In the final day of voting in Egypt's presidential elections, former military chief Abdel-Fattah el-Sisi is coasting toward the victory we all knew was coming. The country's top general, who resigned his post so he could run for office (after deposing the previously elected president Mohammed Morsi last summer) faced little opposition in the vote.
Turnout was slightly less than last time, with about 44 percent of Egyptians voting, some eight points less than the 52 percent turnout that the election of Morsi commanded. Of course, that's partly because Morsi's party, the Muslim Brotherhood has been outlawed and many Egyptians boycotted as result. There was also only one other candidate running. Sisi's opponent/sacrificial lamb was Hamdeen Sabahi, a left-wing politician from Baltim in the north.
Even so, the government had to extend voting for a second day in order to boost turnout and the credibility of the results.
Part of the inevitability of Sisi's victory has to do with Sisi's, well, some would say "illiberal" and some would say "undemocratic" approach to governance. Since Morsi was removed from power, the military has ruled the country by its own authority. Accordingly, all Islamist groups, including the Muslim Brotherhood, have been banned from holding meetings. Stories like the mass sentencing of hundreds of Muslim Brotherhood members to death in show trials have dominated the news in Egypt this spring.

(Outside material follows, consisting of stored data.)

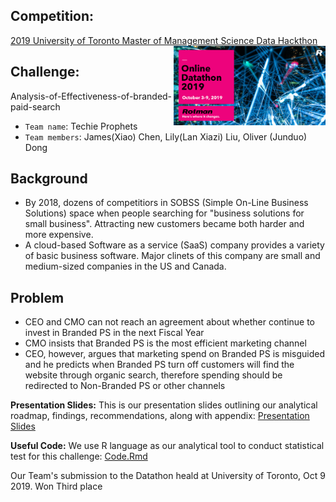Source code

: ## Competition:
[2019 University of Toronto Master of Management Science Data Hackthon](https://www.rotman.utoronto.ca/Degrees/MastersPrograms/SpecializedProgramsBlog/MMA/MMA-Online-Datathon-2019-Participants-Stories) <img src='figures/MMA2019logo.png' align="right" height="127"/>

## Challenge: 
Analysis-of-Effectiveness-of-branded-paid-search 
-  `Team name`: Techie Prophets
- `Team members`: James(Xiao) Chen, Lily(Lan Xiazi) Liu, Oliver (Junduo) Dong

## Background
- By 2018, dozens of competitiors in SOBSS (Simple On-Line Business Solutions) space when people searching for "business solutions for small business". Attracting  new customers became both harder and more expensive.
- A cloud-based Software as a service (SaaS) company provides a variety of basic business software. Major clinets of this company are small and medium-sized companies in the US and Canada.

## Problem
- CEO and CMO can not reach an agreement about whether continue to invest in Branded PS in the next Fiscal Year
- CMO insists that Branded PS is the most efficient marketing channel
- CEO, however, argues that marketing spend on Branded PS is misguided and he predicts when Branded PS turn off customers will find the website through organic search, therefore spending should be redirected to Non-Branded PS or other channels 

**Presentation Slides:** This is our presentation slides outlining our analytical roadmap, findings, recommendations, along with appendix: [Presentation Slides](https://docs.google.com/presentation/d/10_JqbrgVCmrWno5j5xJgkak4UfLHnHvUg8DcKBmpVsc/edit)

**Useful Code:** We use R language as our analytical tool to conduct statistical test for this challenge: [Code.Rmd](https://github.com/Junduo123/Analysis-of-Effectiveness-of-branded-paid-search./blob/master/2019_MMA_Datahon%20copy.Rmd)

Our Team's submission to the Datathon heald at University of Toronto, Oct 9 2019. Won Third place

Absence of Sisi posters&celebratory atmosphere in Helwan.A vendor tld us: almost evry home here hs some1who ws either detained or martyred— Amina Ismail (@AminaIsmail) May 26, 2014
Once elected, Sisi will face a number of challenges, but none bigger than revitalizing the Egyptian economy, which was moribund even before Egyptian dictator Hosni Mubarak was deposed in 2011. At least 64 percent of Egyptians claimed the economy was "bad" after the revolution that eventually brought Morsi to power. Now 76 percent rate the economy as bad with 50 percent of Egyptians living in poverty by some standards.
Most importantly, all these percentages are higher than the voter turnout, signaling a skepticism in Egypt, the biggest country in the Arab world, that just three years ago was a massively optimistic place at the heart of the Arab Spring.